Despite such efforts, Native American officials nationwide report a meth-induced surge of violence, theft, juvenile sex and drug babies. Federal authorities say foreign narco cartels are now targeting tribal lands as distribution beachheads. U.S. Sen. John McCain, R-Ariz., has scheduled a hearing on the scourge next week before the Indian Affairs committee.

• At Wyoming's Wind River Reservation, 25 tribal members were busted last May in connection with a drug ring.

Seeking help

Young Shoshones and Arapahos were viewed as a fresh market by cartels, says Jeffrey Sweetin, regional special agent in charge for Drug Enforcement Administration. "We had an organization headed by Mexican drug traffickers who specifically targeted the Wind River Reservation," Sweetin adds. "Young kids get free dope, and after a few times they'll grow into a user population. . . . There's an entire generation of Native Americans vanishing."

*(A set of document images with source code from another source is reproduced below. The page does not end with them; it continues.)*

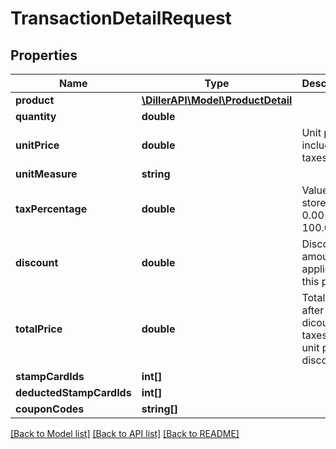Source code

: # TransactionDetailRequest

## Properties
Name | Type | Description | Notes
------------ | ------------- | ------------- | -------------
**product** | [**\DillerAPI\Model\ProductDetail**](ProductDetail.md) |  | [optional] 
**quantity** | **double** |  | [optional] 
**unitPrice** | **double** | Unit price including taxes | [optional] 
**unitMeasure** | **string** |  | [optional] 
**taxPercentage** | **double** | Value stored from 0.00 to 100.00 | [optional] 
**discount** | **double** | Discount amount applied to this product | [optional] 
**totalPrice** | **double** | Total price after dicount and taxes  Qty x unit price - discount | [optional] 
**stampCardIds** | **int[]** |  | [optional] 
**deductedStampCardIds** | **int[]** |  | [optional] 
**couponCodes** | **string[]** |  | [optional] 

[[Back to Model list]](../../README.md#documentation-for-models) [[Back to API list]](../../README.md#documentation-for-api-endpoints) [[Back to README]](../../README.md)

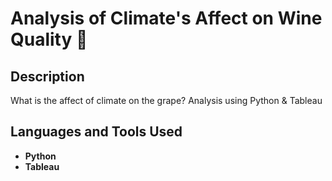 
# Analysis of Climate's Affect on Wine Quality  🍷


<h2>Description</h2>
What is the affect of climate on the grape? Analysis using Python & Tableau




<h2>Languages and Tools Used</h2>

- <b>Python</b> 
- <b>Tableau</b>

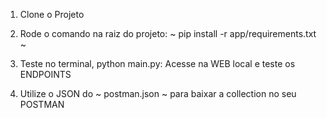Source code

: 1. Clone o Projeto

2. Rode o comando na raiz do projeto: ~ pip install -r app/requirements.txt ~

3. Teste no terminal, python main.py: Acesse na WEB local e teste os ENDPOINTS

4. Utilize o JSON do ~ postman.json ~ para baixar a collection no seu POSTMAN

As a result, even tribal leaders who might otherwise distrust outsiders are seeking help. In
Arizona, DEA agents work with reservation police. Indian health care officials clamor for funding to pay for meth babies and stabbing victims. Social services directors plead for treatment programs.

Still, some tribes are making headway. On the San Carlos Reservation, leaders criminalized meth, which was not an illegal drug under arcane tribal codes. Hand-painted placards warn against drug use along reservation highways. A new prevention program will stress Apache traditions.

Yet meth has caught up with alcohol as the substance of choice, and drug babies are now common. Social services Director Terry Ross says the most recent infant was born without feet to a 14-year-old. "We don't have the resources," he adds, shrugging helplessly.

Carlos Guezada-Gomez, director of health services in
San Carlos, says unemployment and poverty have caused a "cultural brokenness," but the Ndee, or people, have not given up.

"The community is really being annihilated if we don't go back and have people center themselves and really feel good about who they are as Apaches," he adds.